El abogado insiste en que, una vez que la vivienda queda inscrita en el Registro de la Propiedad, lo determinante es lo que aparece en la escritura, independientemente de quién haya aportado más dinero.

"Si inscribes la vivienda 50 % - 50 % en el Registro de la Propiedad, va a constar, lógicamente, que eres dueño de la mitad y eso será lo que cuente si algún día os separáis o vendéis y no importa quién haya puesto más dinero; si no está reflejado en la escritura cuando compréis la casa, se entiende que ambos habéis aportado lo mismo", subraya Requena.

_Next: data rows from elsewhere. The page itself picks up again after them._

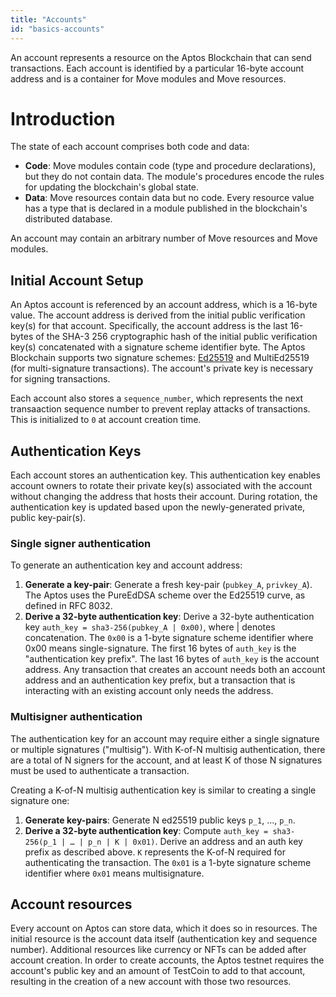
 ```yaml
---
title: "Accounts"
id: "basics-accounts"
---
```

An account represents a resource on the Aptos Blockchain that can send transactions. Each account is identified by a particular 16-byte account address and is a container for Move modules and Move resources.

# Introduction

The state of each account comprises both code and data:

- **Code**: Move modules contain code (type and procedure declarations), but they do not contain data. The module's procedures encode the rules for updating the blockchain's global state.
- **Data**: Move resources contain data but no code. Every resource value has a type that is declared in a module published in the blockchain's distributed database.

An account may contain an arbitrary number of Move resources and Move modules.

## Initial Account Setup

An Aptos account is referenced by an account address, which is a 16-byte value. The account address is derived from the initial public verification key(s) for that account. Specifically, the account address is the last 16-bytes of the SHA-3 256 cryptographic hash of the initial public verification key(s) concatenated with a signature scheme identifier byte. The Aptos Blockchain supports two signature schemes: [Ed25519](/reference/glossary#ed25519) and MultiEd25519 (for multi-signature transactions). The account's private key is necessary for signing transactions.

Each account also stores a `sequence_number`, which represents the next transaaction sequence number to prevent replay attacks of transactions. This is initialized to `0` at account creation time.

## Authentication Keys

Each account stores an authentication key. This authentication key enables account owners to rotate their private key(s) associated with the account without changing the address that hosts their account. During rotation, the authentication key is updated based upon the newly-generated private, public key-pair(s).

### Single signer authentication

To generate an authentication key and account address:

1. **Generate a key-pair**: Generate a fresh key-pair (`pubkey_A`, `privkey_A`). The Aptos uses the PureEdDSA scheme over the Ed25519 curve, as defined in RFC 8032.
2. **Derive a 32-byte authentication key**: Derive a 32-byte authentication key `auth_key = sha3-256(pubkey_A | 0x00)`, where | denotes concatenation. The `0x00` is a 1-byte signature scheme identifier where 0x00 means single-signature. The first 16 bytes of `auth_key` is the "authentication key prefix". The last 16 bytes of `auth_key` is the account address. Any transaction that creates an account needs both an account address and an authentication key prefix, but a transaction that is interacting with an existing account only needs the address.

### Multisigner authentication

The authentication key for an account may require either a single signature or multiple signatures ("multisig"). With K-of-N multisig authentication, there are a total of N signers for the account, and at least K of those N signatures must be used to authenticate a transaction.

Creating a K-of-N multisig authentication key is similar to creating a single signature one:
1. **Generate key-pairs**: Generate N ed25519 public keys `p_1`, ..., `p_n`.
2. **Derive a 32-byte authentication key**: Compute `auth_key = sha3-256(p_1 | … | p_n | K | 0x01)`. Derive an address and an auth key prefix as described above. `K` represents the K-of-N required for authenticating the transaction. The `0x01` is a 1-byte signature scheme identifier where `0x01` means multisignature.

## Account resources

Every account on Aptos can store data, which it does so in resources. The initial resource is the account data itself (authentication key and sequence number). Additional resources like currency or NFTs can be added after account creation. In order to create accounts, the Aptos testnet requires the account's public key and an amount of TestCoin to add to that account, resulting in the creation of a new account with those two resources.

El riesgo no es solo sentimental o económico, también puede tener implicaciones fiscales. Así lo explica Manuel Requena, que advierte sobre las posibles consecuencias ante Hacienda si no se refleja correctamente quién aporta qué en la compra: "Si tú has puesto toda la entrada y ella nada, Hacienda puede decir que hay una donación encubierta y puede reclamarte, no solo el impuesto de donaciones, sino el impuesto de IRPF al donante que eres tú".

Reparto por porcentajes

La forma de evitar problemas, según Requena, es dejar por escrito ante notario qué porcentaje de la vivienda corresponde a cada uno. Calculando en base a lo que realmente aporta cada parte. Esto incluye tanto el dinero inicial de la entrada como las futuras cuotas de la hipoteca.

Requena pone un ejemplo práctico para ilustrar cómo debería repartirse la propiedad según las aportaciones reales: "Por ejemplo, si compras una vivienda de 250.000 euros, pones una entrada de 60.000 euros y la hipoteca de 190.000 euros la pagáis a medias, a ti te corresponde un 62% de la vivienda y a tu pareja un 38%", explica. "Eso es lo que debería constar en la escritura de la vivienda", añade.

Así, se deja constancia clara del reparto y se evitan posibles conflictos más adelante. Además, se garantiza que Hacienda no interprete la operación como una donación, que el Registro recoja fielmente la proporción real de propiedad y que, en caso de separación, cada uno mantenga lo que realmente aportó en la compra.

En el caso de aquellas parejas que opten aún así por mantener el reparto al 50 %, Requena finaliza con un último consejo: "Si a pesar de todo esto sigues prefiriendo que conste que ambos sois propietarios al 50 %, al menos firma un documento privado en el que conste que tú estás aportando esos 60.000 euros de capital inicial a la compra de la vivienda por si en algún futuro tienes que reclamárselos o compensarlos de alguna manera".